More music at your fingertips
one thousand twelve, a progressive string band from Boston, won the 2020 New Artist of the Year award from the International Bluegrass Music Association. They play The Parlor Room in Northampton on April 30 at 7 p.m.
Valley singer-songwriter Eric Lee plays with the Pennsylvania Bluegrass Band serene green at the Marigold Theater in Easthampton on April 30 at 7 p.m.
the Apple Hill String Quartetjoined by guest pianist Judith Gordonwill play music by Amy Beach, Sato Matsui and Franz Schubert at the Bombyx Center on May 1 at 3 p.m.

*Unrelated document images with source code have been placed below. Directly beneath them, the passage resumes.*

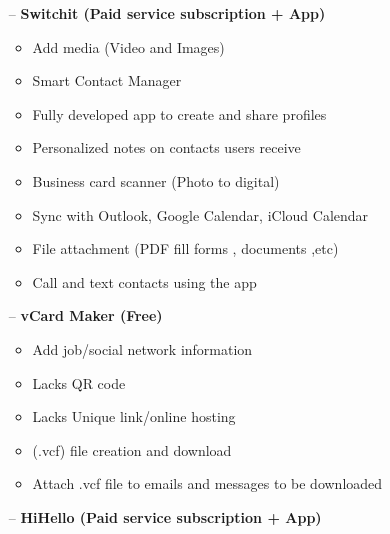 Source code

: \documentclass[12pt]{article}%
\begin{document}
\begin{enumerate}
\begin{enumerate}
\begin{enumerate}
                \item [--] \textbf{Switchit (Paid service subscription + App)}

                \begin{itemize}
                    \item Add media (Video and Images)
                    \item Smart Contact Manager
                    \item Fully developed app to create and share profiles
                    \item Personalized notes on contacts users receive
                    \item Business card scanner (Photo to digital)
                    \item Sync with Outlook, Google Calendar, iCloud Calendar
                    \item File attachment (PDF fill forms , documents ,etc)
                    \item Call and text contacts using the app
                \end{itemize}

                \item [--] \textbf{vCard Maker (Free)}
                \begin{itemize}
                    \item Add job/social network information
                    \item Lacks QR code
                    \item Lacks Unique link/online hosting
                    \item (.vcf) file creation and download
                    \item Attach .vcf file to emails and messages to be downloaded
                \end{itemize}

                \item [--] \textbf{HiHello (Paid service subscription + App)}


\end{enumerate}
\end{enumerate}
\end{enumerate}
\end{document}
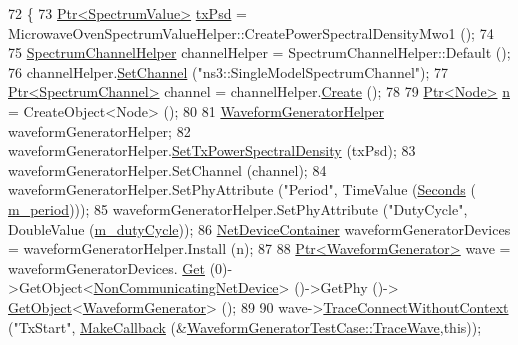 \begin{DoxyCode}
72 \{
73   \hyperlink{classns3_1_1Ptr}{Ptr<SpectrumValue>} \hyperlink{lte__link__budget_8m_a684fe3101a5e48a5fcc57cab8dbcd1aa}{txPsd} = 
      MicrowaveOvenSpectrumValueHelper::CreatePowerSpectralDensityMwo1 ();
74 
75   \hyperlink{classns3_1_1SpectrumChannelHelper}{SpectrumChannelHelper} channelHelper = SpectrumChannelHelper::Default ();
76   channelHelper.\hyperlink{classns3_1_1SpectrumChannelHelper_a11ffe86edea8cdd30f181e41c0e3e29f}{SetChannel} (\textcolor{stringliteral}{"ns3::SingleModelSpectrumChannel"});
77   \hyperlink{classns3_1_1Ptr}{Ptr<SpectrumChannel>} channel = channelHelper.\hyperlink{classns3_1_1SpectrumChannelHelper_a419ea84f5046763085f94f38af319fb9}{Create} ();
78 
79   \hyperlink{classns3_1_1Ptr}{Ptr<Node>} \hyperlink{namespacesample-rng-plot_aeb5ee5c431e338ef39b7ac5431242e1d}{n} = CreateObject<Node> ();
80 
81   \hyperlink{classns3_1_1WaveformGeneratorHelper}{WaveformGeneratorHelper} waveformGeneratorHelper;
82   waveformGeneratorHelper.\hyperlink{classns3_1_1WaveformGeneratorHelper_a1c76759d1f262edec838f1475893ce70}{SetTxPowerSpectralDensity} (txPsd);
83   waveformGeneratorHelper.SetChannel (channel);
84   waveformGeneratorHelper.SetPhyAttribute (\textcolor{stringliteral}{"Period"}, TimeValue (\hyperlink{group__timecivil_ga33c34b816f8ff6628e33d5c8e9713b9e}{Seconds} (
      \hyperlink{classWaveformGeneratorTestCase_a06cd8548960215ff413acaff8e72631e}{m\_period})));
85   waveformGeneratorHelper.SetPhyAttribute (\textcolor{stringliteral}{"DutyCycle"}, DoubleValue (\hyperlink{classWaveformGeneratorTestCase_aeabd37e15d4d2ca22851c2a824d63752}{m\_dutyCycle}));
86   \hyperlink{classns3_1_1NetDeviceContainer}{NetDeviceContainer} waveformGeneratorDevices = waveformGeneratorHelper.Install (n);
87 
88   \hyperlink{classns3_1_1Ptr}{Ptr<WaveformGenerator>} wave = waveformGeneratorDevices.
      \hyperlink{classns3_1_1NetDeviceContainer_a677d62594b5c9d2dea155cc5045f4d0b}{Get} (0)->GetObject<\hyperlink{classns3_1_1NonCommunicatingNetDevice}{NonCommunicatingNetDevice}> ()->GetPhy ()->
      \hyperlink{classns3_1_1Object_a13e18c00017096c8381eb651d5bd0783}{GetObject}<\hyperlink{classns3_1_1WaveformGenerator}{WaveformGenerator}> ();
89 
90   wave->\hyperlink{classns3_1_1ObjectBase_a1be45f6fd561e75dcac9dfa81b2b81e4}{TraceConnectWithoutContext} (\textcolor{stringliteral}{"TxStart"}, 
      \hyperlink{group__makecallbackmemptr_ga9376283685aa99d204048d6a4b7610a4}{MakeCallback} (&\hyperlink{classWaveformGeneratorTestCase_aa5684138161b52c395232f379dba4ad4}{WaveformGeneratorTestCase::TraceWave},\textcolor{keyword}{this}));

\end{DoxyCode}
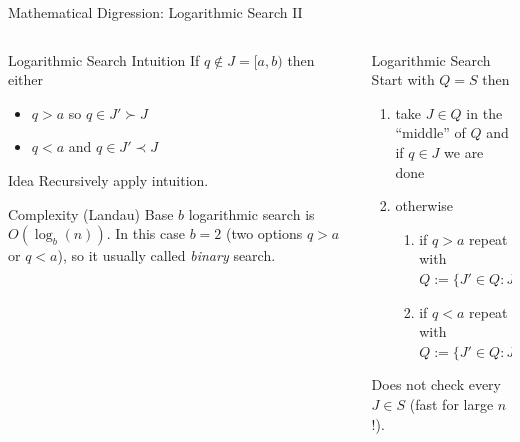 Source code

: \documentclass[xetex, handout]{beamer}
\begin{document}
\begin{frame}{Mathematical Digression: Logarithmic Search II}
  \begin{columns}
    \begin{column}{.5\linewidth}
      \begin{block}{Logarithmic Search Intuition}
        If $q \notin J = [a,b)$ then either
        \begin{itemize}
          \item $q > a$ so $q \in J' \succ J$
          \item $q < a$ and $q \in J' \prec J$
        \end{itemize}
      \end{block}
      \begin{alertblock}{Idea}
        Recursively apply intuition.
      \end{alertblock}
      \begin{block}{Complexity (Landau)}
        Base $b$ logarithmic search is $O(\log_b(n))$. In this case
        $b = 2$ (two options $q > a$ or $q < a$), so it usually called
        \emph{binary} search.
      \end{block}
    \end{column}
    \begin{column}{.5\linewidth}
      \begin{alertblock}{Logarithmic Search}
        Start with $Q = S$ then
        \begin{enumerate}
          \item take $J \in Q$ in the ``middle'' of $Q$ and if $q \in J$ we are done
          \item otherwise
            \begin{enumerate}
              \item if $q > a$ repeat with $Q := \{J' \in Q : J' \succ J\}$
              \item if $q < a$ repeat with $Q := \{J' \in Q : J' \prec J\}$
            \end{enumerate}
        \end{enumerate}
        Does not check every $J \in S$ (fast for large $n$!).
      \end{alertblock}
    \end{column}
  \end{columns}
\end{frame}
\end{document}
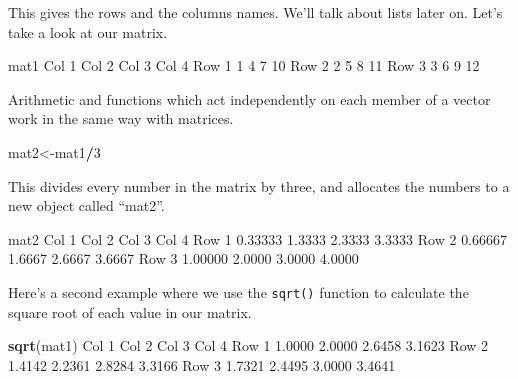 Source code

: \documentclass[
]{book}
\newenvironment{Shaded}{\begin{snugshade}}{\end{snugshade}}
\newcommand{\DecValTok}[1]{\textcolor[rgb]{0.00,0.00,0.81}{#1}}
\newcommand{\FloatTok}[1]{\textcolor[rgb]{0.00,0.00,0.81}{#1}}
\newcommand{\KeywordTok}[1]{\textcolor[rgb]{0.13,0.29,0.53}{\textbf{#1}}}
\newcommand{\NormalTok}[1]{#1}
\newcommand{\OperatorTok}[1]{\textcolor[rgb]{0.81,0.36,0.00}{\textbf{#1}}}
\begin{document}
This gives the rows and the columns names. We'll talk about lists later on. Let's take a look at our matrix.

\begin{Shaded}
\begin{Highlighting}[]
\NormalTok{mat1}
\NormalTok{      Col }\DecValTok{1}\NormalTok{ Col }\DecValTok{2}\NormalTok{ Col }\DecValTok{3}\NormalTok{ Col }\DecValTok{4}
\NormalTok{Row }\DecValTok{1}     \DecValTok{1}     \DecValTok{4}     \DecValTok{7}    \DecValTok{10}
\NormalTok{Row }\DecValTok{2}     \DecValTok{2}     \DecValTok{5}     \DecValTok{8}    \DecValTok{11}
\NormalTok{Row }\DecValTok{3}     \DecValTok{3}     \DecValTok{6}     \DecValTok{9}    \DecValTok{12}
\end{Highlighting}
\end{Shaded}

Arithmetic and functions which act independently on each member of a vector work in the same way with matrices.

\begin{Shaded}
\begin{Highlighting}[]
\NormalTok{mat2<-mat1}\OperatorTok{/}\DecValTok{3}
\end{Highlighting}
\end{Shaded}

This divides every number in the matrix by three, and allocates the numbers to a new object called ``mat2''.

\begin{Shaded}
\begin{Highlighting}[]
\NormalTok{mat2}
\NormalTok{        Col }\DecValTok{1}\NormalTok{  Col }\DecValTok{2}\NormalTok{  Col }\DecValTok{3}\NormalTok{  Col }\DecValTok{4}
\NormalTok{Row }\DecValTok{1} \FloatTok{0.33333} \FloatTok{1.3333} \FloatTok{2.3333} \FloatTok{3.3333}
\NormalTok{Row }\DecValTok{2} \FloatTok{0.66667} \FloatTok{1.6667} \FloatTok{2.6667} \FloatTok{3.6667}
\NormalTok{Row }\DecValTok{3} \FloatTok{1.00000} \FloatTok{2.0000} \FloatTok{3.0000} \FloatTok{4.0000}
\end{Highlighting}
\end{Shaded}

Here's a second example where we use the \texttt{sqrt()} function to calculate the square root of each value in our matrix.

\begin{Shaded}
\begin{Highlighting}[]
\KeywordTok{sqrt}\NormalTok{(mat1)}
\NormalTok{       Col }\DecValTok{1}\NormalTok{  Col }\DecValTok{2}\NormalTok{  Col }\DecValTok{3}\NormalTok{  Col }\DecValTok{4}
\NormalTok{Row }\DecValTok{1} \FloatTok{1.0000} \FloatTok{2.0000} \FloatTok{2.6458} \FloatTok{3.1623}
\NormalTok{Row }\DecValTok{2} \FloatTok{1.4142} \FloatTok{2.2361} \FloatTok{2.8284} \FloatTok{3.3166}
\NormalTok{Row }\DecValTok{3} \FloatTok{1.7321} \FloatTok{2.4495} \FloatTok{3.0000} \FloatTok{3.4641}
\end{Highlighting}
\end{Shaded}
\end{document}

Singer-songwriter root Valerie Junewhose last two albums, “The Order of Time” and “The Moon and Stars: Prescriptions for Dreamers,” won critical acclaim, performs at the Academy of Music May 3 at 7:30 p.m. Acoustic Bluesman Buffalo Nichols opens the show.
When he was leading an indie rock band around 1993-2000, Ben bends has done as much as any contemporary musician to make the piano central to the composition of pop music. Folds has since continued to work solo and performed with symphony orchestras and other classical ensembles; he will perform solo at the Calvin Theater in Northampton on May 3 at 8 p.m.
Sean Carey, otherwise known as S. Carey, was a drummer and backing vocalist with indie folk band Bon Iver and is now doing his own thing as a songwriter and multi-instrumentalist. He will perform Race Street Live in Holyoke on May 6 at 8 p.m. Courtney Hartman opens.
Here’s a benefit show everyone can support: Rockers of Gynomitis, who play at Miller’s Falls Rod & Gun Club in Turners Falls on May 7 at 7 p.m., hopes to raise money for Steve, a band member’s “lovely Chocolate Labrador.” Steve, only 1.5 years old, needs expensive surgery to fix his legs so he can be fully mobile.